Based on combining analyses from 10 complete datasets constructed using multiple imputation for missing values. Sensitivity = true positives/(true positives + false negatives); specificity = true negatives/(true negatives + false positives); PPV = true positives/(true positives + false positives); NPV = true negatives/(true negatives + false negatives).

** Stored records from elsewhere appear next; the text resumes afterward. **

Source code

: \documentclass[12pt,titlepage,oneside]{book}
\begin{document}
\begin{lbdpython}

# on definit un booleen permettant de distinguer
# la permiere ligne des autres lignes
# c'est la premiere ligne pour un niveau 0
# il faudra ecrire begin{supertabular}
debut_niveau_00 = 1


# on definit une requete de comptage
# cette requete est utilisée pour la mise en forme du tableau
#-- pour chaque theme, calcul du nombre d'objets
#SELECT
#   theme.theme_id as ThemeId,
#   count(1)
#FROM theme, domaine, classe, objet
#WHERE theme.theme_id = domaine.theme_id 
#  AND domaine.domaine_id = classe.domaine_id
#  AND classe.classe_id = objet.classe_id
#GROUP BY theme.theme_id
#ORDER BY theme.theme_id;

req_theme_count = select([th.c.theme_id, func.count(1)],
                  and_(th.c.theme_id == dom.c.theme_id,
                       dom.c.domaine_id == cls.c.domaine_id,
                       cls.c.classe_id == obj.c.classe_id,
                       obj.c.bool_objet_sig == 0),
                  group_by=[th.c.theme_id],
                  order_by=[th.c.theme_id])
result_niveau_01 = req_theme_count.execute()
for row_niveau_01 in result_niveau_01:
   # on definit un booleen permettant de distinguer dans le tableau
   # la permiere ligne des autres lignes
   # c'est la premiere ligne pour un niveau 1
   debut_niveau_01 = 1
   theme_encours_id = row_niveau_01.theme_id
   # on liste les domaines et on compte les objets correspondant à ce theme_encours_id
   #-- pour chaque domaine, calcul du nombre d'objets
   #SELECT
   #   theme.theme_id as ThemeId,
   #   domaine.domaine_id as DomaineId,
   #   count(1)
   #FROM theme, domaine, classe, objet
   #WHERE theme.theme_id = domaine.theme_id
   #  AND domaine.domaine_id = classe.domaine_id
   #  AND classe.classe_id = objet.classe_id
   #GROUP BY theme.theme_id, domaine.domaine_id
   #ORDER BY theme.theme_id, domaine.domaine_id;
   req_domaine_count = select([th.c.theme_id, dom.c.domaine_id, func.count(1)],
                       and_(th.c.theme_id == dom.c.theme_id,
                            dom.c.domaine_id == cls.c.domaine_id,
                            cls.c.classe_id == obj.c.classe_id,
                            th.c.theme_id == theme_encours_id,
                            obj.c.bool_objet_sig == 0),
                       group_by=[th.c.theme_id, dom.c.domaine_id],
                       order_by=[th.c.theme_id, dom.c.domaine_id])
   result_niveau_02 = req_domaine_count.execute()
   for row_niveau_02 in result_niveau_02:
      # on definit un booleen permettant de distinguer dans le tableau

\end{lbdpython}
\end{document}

Patterns within the Group with ASD
To identify patterns of performance within the group with ASD that may indicate later functioning/impairment levels, we first reasoned that because approximately 30% of infants who did not develop ASD failed the orients to name task at least once between 12 and 24 months of age, 1 failure would represent a lower limit of “acceptable” performance. Thus, infants with ASD outcomes were grouped based on repeated (ie, ≥2) vs infrequent (ie, 0–1) failures between 12–24 months of age. One-half of the infants with ASD outcomes (n = 10) repeatedly failed the task, and the remaining 10 failed 0–1 times (n = 6 never failed). The groups differed on age 36-month Mullen Scales of Early Learning Receptive Language (P = .02), with the group with repeated failures performing worse by an average of >10 points (Table V).
Table V.
Infrequent failures (n = 10) |
Repeated failures (n = 10) |
Cohen d | P value* | |
---|---|---|---|---|
Male sex (n, %) | 10 (100%) | 5 (50%) | – | .03 |
Age at first concerns, mo (mean, SD) | 17.10 (10.10) | 11.10 (4.48) | 0.77 | .21 |
Age at diagnosis, mo (mean, SD) | 28.50 (8.15) | 18.50 (3.72) | 1.58 | <.01 |
Mullen Scales of Early Learning (mean, SD) | ||||
Visual reception† | 46.30 (16.14) | 41.33 (17.28) | 0.30 | .59 |
Fine motor | 39.10 (16.21) | 35.90 (8.57) | 0.25 | .87 |
Receptive language‡ | 43.22 (7.79) | 32.14 (6.72) | 1.52 | .02 |
Expressive language§ | 40.40 (11.42) | 34.00 (11.05) | 0.57 | .19 |
Early Learning composite‡ | 88.4 (17.95) | 78.57 (14.59) | 0.60 | .31 |
Vineland Adaptive Behavior Scales (mean, SD)¶ | ||||
Communication | 89.89 (9.80) | 77.44 (13.06) | 1.08 | .08 |
Daily living | 87.89 (10.91) | 81.67 (16.82) | 0.44 | .45 |
Socialization | 87.22 (11.95) | 76.22 (16.09) | 0.78 | .14 |
Motor | 91.44 (11.02) | 93.56 (11.64) | 0.19 | .95 |
Adaptive behavior composite | 86.89 (10.23) | 79.56 (13.26) | 0.62 | .25 |
ADOS social affect + repetitive behavior total | 13.00 (4.22) | 16.70 (5.29) | 0.77 | .05 |
Group differences assessed using Fisher exact test for sex and Wilcoxon 2-sample exact test for remaining variables.
Frequency missing
n = 1 in repeated failures group;
n = 1 in infrequent failures group and 3 in repeated failures group;
n = 2 in repeated failures group;
n = 1 per group for all subscales.
The repeated failures group was also diagnosed earlier by an average of 10 months (P < .01). There was a trend toward lower Vineland Adaptive Behavior Scales communication scores (P = .08; Cohen d = 1.08) and higher ADOS total scores (P = .05; Cohen d = .77) in the group with repeated failures. The group with repeated failures were first identified with examiner concerns at an average age of 11 months vs 17 months in the group with infrequent failures, which was not statistically significant (P = .21) but may be clinically significant (Cohen d = .77). The groups differed by sex, with all of the 5 girls with ASD belonging to the repeated failures group.
Discussion
In this study, we examined longitudinal differences in performance on a standardized task measuring response to name between infants who did and did not develop ASD. Participants were followed prospectively and tested directly, addressing many of the methodologic limitations of previous retrospective studies. We also evaluated whether patterns of this behavior over time within the group of infants who developed ASD predicted later functioning.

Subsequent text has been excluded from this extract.